- Try it -
Your answer must be an exact copy of the records below.
━━ Available records
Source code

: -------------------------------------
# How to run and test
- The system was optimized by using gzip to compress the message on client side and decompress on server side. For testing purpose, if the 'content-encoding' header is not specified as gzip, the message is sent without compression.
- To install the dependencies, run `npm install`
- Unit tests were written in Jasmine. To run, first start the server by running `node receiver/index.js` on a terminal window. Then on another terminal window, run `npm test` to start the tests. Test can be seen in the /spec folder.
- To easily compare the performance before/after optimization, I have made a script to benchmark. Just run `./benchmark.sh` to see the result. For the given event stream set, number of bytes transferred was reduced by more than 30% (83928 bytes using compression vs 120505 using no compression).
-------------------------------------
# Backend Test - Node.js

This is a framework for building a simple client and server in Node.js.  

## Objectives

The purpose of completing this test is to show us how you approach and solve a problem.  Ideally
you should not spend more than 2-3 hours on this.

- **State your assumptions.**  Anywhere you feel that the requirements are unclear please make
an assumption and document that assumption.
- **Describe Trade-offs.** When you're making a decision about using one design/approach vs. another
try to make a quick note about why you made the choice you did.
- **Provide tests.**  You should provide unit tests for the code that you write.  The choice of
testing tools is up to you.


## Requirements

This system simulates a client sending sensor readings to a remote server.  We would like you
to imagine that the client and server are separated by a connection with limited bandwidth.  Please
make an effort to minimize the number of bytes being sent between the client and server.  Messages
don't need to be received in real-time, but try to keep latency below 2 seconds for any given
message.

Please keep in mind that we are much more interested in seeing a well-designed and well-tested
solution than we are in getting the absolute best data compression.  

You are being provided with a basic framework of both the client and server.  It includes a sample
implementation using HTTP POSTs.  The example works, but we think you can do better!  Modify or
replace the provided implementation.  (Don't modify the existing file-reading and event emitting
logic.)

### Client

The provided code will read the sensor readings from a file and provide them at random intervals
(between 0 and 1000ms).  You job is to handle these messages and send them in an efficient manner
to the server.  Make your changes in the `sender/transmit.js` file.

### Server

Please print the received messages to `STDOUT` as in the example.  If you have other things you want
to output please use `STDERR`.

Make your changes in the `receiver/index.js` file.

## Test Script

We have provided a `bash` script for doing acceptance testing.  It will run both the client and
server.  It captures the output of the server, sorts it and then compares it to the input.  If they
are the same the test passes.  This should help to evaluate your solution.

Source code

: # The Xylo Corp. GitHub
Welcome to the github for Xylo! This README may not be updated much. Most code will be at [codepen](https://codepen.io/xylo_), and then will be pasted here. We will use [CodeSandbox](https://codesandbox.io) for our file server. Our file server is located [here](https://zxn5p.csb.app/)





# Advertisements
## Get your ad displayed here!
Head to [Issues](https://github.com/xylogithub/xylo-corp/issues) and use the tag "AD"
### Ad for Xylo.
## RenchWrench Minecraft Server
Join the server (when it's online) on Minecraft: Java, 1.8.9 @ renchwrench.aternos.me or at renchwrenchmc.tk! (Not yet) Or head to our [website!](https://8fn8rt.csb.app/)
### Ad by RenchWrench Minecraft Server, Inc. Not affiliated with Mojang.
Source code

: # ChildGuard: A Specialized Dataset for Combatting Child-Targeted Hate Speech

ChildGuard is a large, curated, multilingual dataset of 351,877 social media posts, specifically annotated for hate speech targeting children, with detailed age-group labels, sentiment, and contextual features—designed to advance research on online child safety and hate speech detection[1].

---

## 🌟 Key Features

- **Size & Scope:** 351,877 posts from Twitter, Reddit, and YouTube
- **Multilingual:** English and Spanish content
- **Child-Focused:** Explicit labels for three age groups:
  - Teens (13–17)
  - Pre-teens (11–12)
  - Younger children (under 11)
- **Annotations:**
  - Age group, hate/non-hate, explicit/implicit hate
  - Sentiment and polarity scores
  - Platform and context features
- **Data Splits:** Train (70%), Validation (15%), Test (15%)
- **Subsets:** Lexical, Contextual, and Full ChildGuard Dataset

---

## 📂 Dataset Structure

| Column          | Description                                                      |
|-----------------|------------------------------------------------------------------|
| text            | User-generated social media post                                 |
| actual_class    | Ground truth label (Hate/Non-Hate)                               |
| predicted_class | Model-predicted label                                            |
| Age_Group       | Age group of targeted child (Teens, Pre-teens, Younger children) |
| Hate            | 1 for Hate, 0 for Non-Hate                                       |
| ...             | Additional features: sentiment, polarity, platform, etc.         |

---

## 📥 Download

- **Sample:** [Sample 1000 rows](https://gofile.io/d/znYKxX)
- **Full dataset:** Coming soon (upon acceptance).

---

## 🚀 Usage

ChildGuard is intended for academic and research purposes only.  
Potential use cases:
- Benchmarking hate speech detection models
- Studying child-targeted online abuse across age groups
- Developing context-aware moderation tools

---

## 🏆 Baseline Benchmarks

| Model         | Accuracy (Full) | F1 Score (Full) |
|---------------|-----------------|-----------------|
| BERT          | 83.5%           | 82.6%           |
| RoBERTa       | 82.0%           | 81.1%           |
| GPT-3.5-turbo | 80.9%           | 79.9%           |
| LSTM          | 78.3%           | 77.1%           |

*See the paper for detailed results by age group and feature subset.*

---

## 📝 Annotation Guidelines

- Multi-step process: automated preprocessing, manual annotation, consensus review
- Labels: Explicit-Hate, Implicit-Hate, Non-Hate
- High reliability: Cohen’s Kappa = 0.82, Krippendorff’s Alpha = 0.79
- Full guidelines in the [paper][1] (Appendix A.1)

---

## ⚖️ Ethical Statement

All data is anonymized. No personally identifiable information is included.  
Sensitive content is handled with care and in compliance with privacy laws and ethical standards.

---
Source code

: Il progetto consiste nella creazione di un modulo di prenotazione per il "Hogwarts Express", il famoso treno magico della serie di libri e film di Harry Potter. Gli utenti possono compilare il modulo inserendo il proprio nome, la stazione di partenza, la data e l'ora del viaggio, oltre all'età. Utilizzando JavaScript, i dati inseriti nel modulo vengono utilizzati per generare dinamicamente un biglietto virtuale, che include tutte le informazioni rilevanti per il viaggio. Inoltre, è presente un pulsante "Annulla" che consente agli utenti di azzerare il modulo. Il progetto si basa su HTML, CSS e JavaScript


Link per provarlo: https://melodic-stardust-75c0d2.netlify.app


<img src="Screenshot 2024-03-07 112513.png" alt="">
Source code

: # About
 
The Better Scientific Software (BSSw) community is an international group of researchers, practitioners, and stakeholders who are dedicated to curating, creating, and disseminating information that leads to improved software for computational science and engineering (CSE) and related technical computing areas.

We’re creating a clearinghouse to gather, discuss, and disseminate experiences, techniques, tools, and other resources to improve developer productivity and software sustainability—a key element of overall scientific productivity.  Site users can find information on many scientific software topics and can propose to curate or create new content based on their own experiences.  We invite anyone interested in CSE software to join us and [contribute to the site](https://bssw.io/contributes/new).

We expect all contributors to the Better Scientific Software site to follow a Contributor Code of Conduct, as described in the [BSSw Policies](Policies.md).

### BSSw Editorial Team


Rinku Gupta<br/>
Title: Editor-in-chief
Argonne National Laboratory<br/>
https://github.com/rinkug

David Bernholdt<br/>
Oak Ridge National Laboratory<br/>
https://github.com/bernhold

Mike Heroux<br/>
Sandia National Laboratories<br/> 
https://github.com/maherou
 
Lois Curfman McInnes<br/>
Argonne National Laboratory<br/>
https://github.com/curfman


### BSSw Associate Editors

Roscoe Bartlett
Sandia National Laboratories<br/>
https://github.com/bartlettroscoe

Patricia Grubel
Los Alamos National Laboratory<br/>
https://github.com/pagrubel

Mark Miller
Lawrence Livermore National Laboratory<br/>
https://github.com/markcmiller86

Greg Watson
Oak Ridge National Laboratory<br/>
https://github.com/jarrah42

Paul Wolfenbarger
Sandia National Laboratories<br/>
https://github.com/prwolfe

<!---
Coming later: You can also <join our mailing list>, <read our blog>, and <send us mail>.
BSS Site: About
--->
━━━━
- Response box -
Source code

: -------------------------------------
# How to run and test
- The system was optimized by using gzip to compress the message on client side and decompress on server side. For testing purpose, if the 'content-encoding' header is not specified as gzip, the message is sent without compression.
- To install the dependencies, run `npm install`
- Unit tests were written in Jasmine. To run, first start the server by running `node receiver/index.js` on a terminal window. Then on another terminal window, run `npm test` to start the tests. Test can be seen in the /spec folder.
- To easily compare the performance before/after optimization, I have made a script to benchmark. Just run `./benchmark.sh` to see the result. For the given event stream set, number of bytes transferred was reduced by more than 30% (83928 bytes using compression vs 120505 using no compression).
-------------------------------------
# Backend Test - Node.js

This is a framework for building a simple client and server in Node.js.  

## Objectives

The purpose of completing this test is to show us how you approach and solve a problem.  Ideally
you should not spend more than 2-3 hours on this.

- **State your assumptions.**  Anywhere you feel that the requirements are unclear please make
an assumption and document that assumption.
- **Describe Trade-offs.** When you're making a decision about using one design/approach vs. another
try to make a quick note about why you made the choice you did.
- **Provide tests.**  You should provide unit tests for the code that you write.  The choice of
testing tools is up to you.


## Requirements

This system simulates a client sending sensor readings to a remote server.  We would like you
to imagine that the client and server are separated by a connection with limited bandwidth.  Please
make an effort to minimize the number of bytes being sent between the client and server.  Messages
don't need to be received in real-time, but try to keep latency below 2 seconds for any given
message.

Please keep in mind that we are much more interested in seeing a well-designed and well-tested
solution than we are in getting the absolute best data compression.  

You are being provided with a basic framework of both the client and server.  It includes a sample
implementation using HTTP POSTs.  The example works, but we think you can do better!  Modify or
replace the provided implementation.  (Don't modify the existing file-reading and event emitting
logic.)

### Client

The provided code will read the sensor readings from a file and provide them at random intervals
(between 0 and 1000ms).  You job is to handle these messages and send them in an efficient manner
to the server.  Make your changes in the `sender/transmit.js` file.

### Server

Please print the received messages to `STDOUT` as in the example.  If you have other things you want
to output please use `STDERR`.

Make your changes in the `receiver/index.js` file.

## Test Script

We have provided a `bash` script for doing acceptance testing.  It will run both the client and
server.  It captures the output of the server, sorts it and then compares it to the input.  If they
are the same the test passes.  This should help to evaluate your solution.

Source code

: # The Xylo Corp. GitHub
Welcome to the github for Xylo! This README may not be updated much. Most code will be at [codepen](https://codepen.io/xylo_), and then will be pasted here. We will use [CodeSandbox](https://codesandbox.io) for our file server. Our file server is located [here](https://zxn5p.csb.app/)





# Advertisements
## Get your ad displayed here!
Head to [Issues](https://github.com/xylogithub/xylo-corp/issues) and use the tag "AD"
### Ad for Xylo.
## RenchWrench Minecraft Server
Join the server (when it's online) on Minecraft: Java, 1.8.9 @ renchwrench.aternos.me or at renchwrenchmc.tk! (Not yet) Or head to our [website!](https://8fn8rt.csb.app/)
### Ad by RenchWrench Minecraft Server, Inc. Not affiliated with Mojang.
Source code

: # ChildGuard: A Specialized Dataset for Combatting Child-Targeted Hate Speech

ChildGuard is a large, curated, multilingual dataset of 351,877 social media posts, specifically annotated for hate speech targeting children, with detailed age-group labels, sentiment, and contextual features—designed to advance research on online child safety and hate speech detection[1].

---

## 🌟 Key Features

- **Size & Scope:** 351,877 posts from Twitter, Reddit, and YouTube
- **Multilingual:** English and Spanish content
- **Child-Focused:** Explicit labels for three age groups:
  - Teens (13–17)
  - Pre-teens (11–12)
  - Younger children (under 11)
- **Annotations:**
  - Age group, hate/non-hate, explicit/implicit hate
  - Sentiment and polarity scores
  - Platform and context features
- **Data Splits:** Train (70%), Validation (15%), Test (15%)
- **Subsets:** Lexical, Contextual, and Full ChildGuard Dataset

---

## 📂 Dataset Structure

| Column          | Description                                                      |
|-----------------|------------------------------------------------------------------|
| text            | User-generated social media post                                 |
| actual_class    | Ground truth label (Hate/Non-Hate)                               |
| predicted_class | Model-predicted label                                            |
| Age_Group       | Age group of targeted child (Teens, Pre-teens, Younger children) |
| Hate            | 1 for Hate, 0 for Non-Hate                                       |
| ...             | Additional features: sentiment, polarity, platform, etc.         |

---

## 📥 Download

- **Sample:** [Sample 1000 rows](https://gofile.io/d/znYKxX)
- **Full dataset:** Coming soon (upon acceptance).

---

## 🚀 Usage

ChildGuard is intended for academic and research purposes only.  
Potential use cases:
- Benchmarking hate speech detection models
- Studying child-targeted online abuse across age groups
- Developing context-aware moderation tools

---

## 🏆 Baseline Benchmarks

| Model         | Accuracy (Full) | F1 Score (Full) |
|---------------|-----------------|-----------------|
| BERT          | 83.5%           | 82.6%           |
| RoBERTa       | 82.0%           | 81.1%           |
| GPT-3.5-turbo | 80.9%           | 79.9%           |
| LSTM          | 78.3%           | 77.1%           |

*See the paper for detailed results by age group and feature subset.*

---

## 📝 Annotation Guidelines

- Multi-step process: automated preprocessing, manual annotation, consensus review
- Labels: Explicit-Hate, Implicit-Hate, Non-Hate
- High reliability: Cohen’s Kappa = 0.82, Krippendorff’s Alpha = 0.79
- Full guidelines in the [paper][1] (Appendix A.1)

---

## ⚖️ Ethical Statement

All data is anonymized. No personally identifiable information is included.  
Sensitive content is handled with care and in compliance with privacy laws and ethical standards.

---
Source code

: Il progetto consiste nella creazione di un modulo di prenotazione per il "Hogwarts Express", il famoso treno magico della serie di libri e film di Harry Potter. Gli utenti possono compilare il modulo inserendo il proprio nome, la stazione di partenza, la data e l'ora del viaggio, oltre all'età. Utilizzando JavaScript, i dati inseriti nel modulo vengono utilizzati per generare dinamicamente un biglietto virtuale, che include tutte le informazioni rilevanti per il viaggio. Inoltre, è presente un pulsante "Annulla" che consente agli utenti di azzerare il modulo. Il progetto si basa su HTML, CSS e JavaScript


Link per provarlo: https://melodic-stardust-75c0d2.netlify.app


<img src="Screenshot 2024-03-07 112513.png" alt="">
Source code

: # About
 
The Better Scientific Software (BSSw) community is an international group of researchers, practitioners, and stakeholders who are dedicated to curating, creating, and disseminating information that leads to improved software for computational science and engineering (CSE) and related technical computing areas.

We’re creating a clearinghouse to gather, discuss, and disseminate experiences, techniques, tools, and other resources to improve developer productivity and software sustainability—a key element of overall scientific productivity.  Site users can find information on many scientific software topics and can propose to curate or create new content based on their own experiences.  We invite anyone interested in CSE software to join us and [contribute to the site](https://bssw.io/contributes/new).

We expect all contributors to the Better Scientific Software site to follow a Contributor Code of Conduct, as described in the [BSSw Policies](Policies.md).

### BSSw Editorial Team


Rinku Gupta<br/>
Title: Editor-in-chief
Argonne National Laboratory<br/>
https://github.com/rinkug

David Bernholdt<br/>
Oak Ridge National Laboratory<br/>
https://github.com/bernhold

Mike Heroux<br/>
Sandia National Laboratories<br/> 
https://github.com/maherou
 
Lois Curfman McInnes<br/>
Argonne National Laboratory<br/>
https://github.com/curfman


### BSSw Associate Editors

Roscoe Bartlett
Sandia National Laboratories<br/>
https://github.com/bartlettroscoe

Patricia Grubel
Los Alamos National Laboratory<br/>
https://github.com/pagrubel

Mark Miller
Lawrence Livermore National Laboratory<br/>
https://github.com/markcmiller86

Greg Watson
Oak Ridge National Laboratory<br/>
https://github.com/jarrah42

Paul Wolfenbarger
Sandia National Laboratories<br/>
https://github.com/prwolfe

<!---
Coming later: You can also <join our mailing list>, <read our blog>, and <send us mail>.
BSS Site: About
--->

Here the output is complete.